The legislator, the parent, and the ACLU are arguing that Christ and the Bible are not allowed because of the First Amendment.  First I thought, "Wait a minute.  Freedom of Speech?  That covers books!"  Then I realized they meant the Freedom of Religion.  They are in the same Amendment, but too many think that Freedom of Religion (or lack thereof) trumps Freedom of Speech.  It doesn't.  They are equal rights in the same Amendment.  In fact, the "separation of church and state" is a relatively new concept in American jurisprudence.  It is NOT found in the Constitution.
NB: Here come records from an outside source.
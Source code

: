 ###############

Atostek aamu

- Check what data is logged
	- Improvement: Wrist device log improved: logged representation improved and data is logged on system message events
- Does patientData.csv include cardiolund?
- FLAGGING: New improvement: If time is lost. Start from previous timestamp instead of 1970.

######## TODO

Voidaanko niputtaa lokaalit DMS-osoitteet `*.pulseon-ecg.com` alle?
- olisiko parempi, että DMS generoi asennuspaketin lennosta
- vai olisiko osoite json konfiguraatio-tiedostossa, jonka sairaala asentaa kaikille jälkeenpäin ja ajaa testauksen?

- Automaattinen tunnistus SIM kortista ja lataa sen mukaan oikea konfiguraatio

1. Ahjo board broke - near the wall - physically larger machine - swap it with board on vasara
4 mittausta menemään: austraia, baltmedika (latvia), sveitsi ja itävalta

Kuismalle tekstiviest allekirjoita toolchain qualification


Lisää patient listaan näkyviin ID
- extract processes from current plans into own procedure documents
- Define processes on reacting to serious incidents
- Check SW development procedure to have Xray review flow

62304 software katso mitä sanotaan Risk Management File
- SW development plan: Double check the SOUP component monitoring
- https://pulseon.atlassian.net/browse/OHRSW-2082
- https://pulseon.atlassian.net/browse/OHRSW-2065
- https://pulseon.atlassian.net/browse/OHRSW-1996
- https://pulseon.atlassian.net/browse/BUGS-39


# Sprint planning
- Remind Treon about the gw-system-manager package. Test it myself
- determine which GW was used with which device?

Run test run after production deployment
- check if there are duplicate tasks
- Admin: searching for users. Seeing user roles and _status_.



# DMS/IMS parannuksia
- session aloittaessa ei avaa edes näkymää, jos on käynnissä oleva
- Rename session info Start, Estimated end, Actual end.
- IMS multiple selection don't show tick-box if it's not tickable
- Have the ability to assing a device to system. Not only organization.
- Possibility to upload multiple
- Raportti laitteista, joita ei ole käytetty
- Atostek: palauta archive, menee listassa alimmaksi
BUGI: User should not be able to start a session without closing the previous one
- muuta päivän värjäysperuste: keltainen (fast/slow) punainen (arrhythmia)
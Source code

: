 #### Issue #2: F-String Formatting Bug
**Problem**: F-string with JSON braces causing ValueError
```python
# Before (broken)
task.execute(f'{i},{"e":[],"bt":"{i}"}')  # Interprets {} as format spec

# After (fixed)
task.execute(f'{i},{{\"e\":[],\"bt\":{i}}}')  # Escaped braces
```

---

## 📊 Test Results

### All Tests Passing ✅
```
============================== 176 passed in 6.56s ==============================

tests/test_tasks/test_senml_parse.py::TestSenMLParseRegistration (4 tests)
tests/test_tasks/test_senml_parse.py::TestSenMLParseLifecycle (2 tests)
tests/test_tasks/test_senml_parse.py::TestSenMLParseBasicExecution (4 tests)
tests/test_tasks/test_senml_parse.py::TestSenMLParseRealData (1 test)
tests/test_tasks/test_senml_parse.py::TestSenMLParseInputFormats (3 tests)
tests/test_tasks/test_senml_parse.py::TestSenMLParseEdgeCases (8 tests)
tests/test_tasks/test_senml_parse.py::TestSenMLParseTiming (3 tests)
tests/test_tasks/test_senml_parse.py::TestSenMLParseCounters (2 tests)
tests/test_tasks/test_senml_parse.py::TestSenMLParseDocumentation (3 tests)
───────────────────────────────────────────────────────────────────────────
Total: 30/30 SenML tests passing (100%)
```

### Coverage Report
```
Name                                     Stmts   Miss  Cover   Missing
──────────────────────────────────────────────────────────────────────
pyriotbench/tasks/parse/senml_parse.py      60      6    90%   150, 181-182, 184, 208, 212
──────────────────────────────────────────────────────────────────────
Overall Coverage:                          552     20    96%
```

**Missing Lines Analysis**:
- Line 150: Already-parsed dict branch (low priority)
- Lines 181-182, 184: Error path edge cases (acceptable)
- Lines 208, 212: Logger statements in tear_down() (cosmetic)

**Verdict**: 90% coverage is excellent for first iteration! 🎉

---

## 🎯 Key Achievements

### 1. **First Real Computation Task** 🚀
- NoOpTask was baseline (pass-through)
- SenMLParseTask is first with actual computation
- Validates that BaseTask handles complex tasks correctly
The first place in which “separation between church and state” was ever mentioned was in a letter written by President Thomas Jefferson (TJ) on January 1, 1802, in response to a letter from the Danbury Baptists.  The Danbury Baptists were a small minority religious group in Connecticut.  They were fearful that history would repeat itself and they would be forced to change denominations as they had been in England.  TJ assured them that they would not be persecuted or made to change denominations because of the “wall of separation between church and state.”   The phrase was not mentioned again for 76 years and then it was used to uphold a conviction of Bigamy against a Mormon defendant.  TJ’s letter and the phrase was not mentioned again for 69 years. 

After that the phrase was used in:
1947 to allow subsidies for transportation to any accredited school even if it was religious,
1948 to disallow public school children from having religious electives,
1952 to disallow censorship of movies because they offended religious belief,
1961 to disallow religious tests of applicants for public offices,
1962 to disallow prayer in school,
1963 to disallow Bible reading in school,
1968 to allow the teaching of evolution,
1980 to disallow the posting of the Ten Commandments in schools (because they might obey),
1985 to disallow moments of silence in schools if motivation was to encourage prayer,
1987 to disallow the requirement of teaching creation when evolution was taught,
1989 to disallow nativity scenes in government buildings,
1992 to disallow clergy from praying at graduations,
1993 to allow animal sacrifice for adherents to Santeria

I am in favor of separation of church and state, but isn't it lunacy that the First Amendment has been mainly used in the past 52 years to discriminate against Christian activities while allowing something as abhorrent as animal sacrifice for a minority religion?  Today Freedom of Religion seems to mean freedom of religions other than Christianity.  Christians can’t put up a poster that says, “Don’t kill.  Don’t steal.”  Yet another religion has the right to kill animals as a form of worship.  Lunacy!  

Every person "ought to be protected in worshipping the Deity according to the dictates of his own conscience." ~ George Washington in a letter in 1789

"It cannot be emphasized too strongly or too often that this great nation was founded not by religionists but by Christians, not on religion but on the Gospel of Jesus Christ." ~ Patrick Henry

“Let us with caution indulge the supposition that morality can be maintained without religion.” ~George Washington in his Farewell Address

On February 29, 1892, the U.S. Supreme Court noted in Church of the Holy Trinity v. U.S., 143 U.S. 457, 471, that “this is a Christian nation.”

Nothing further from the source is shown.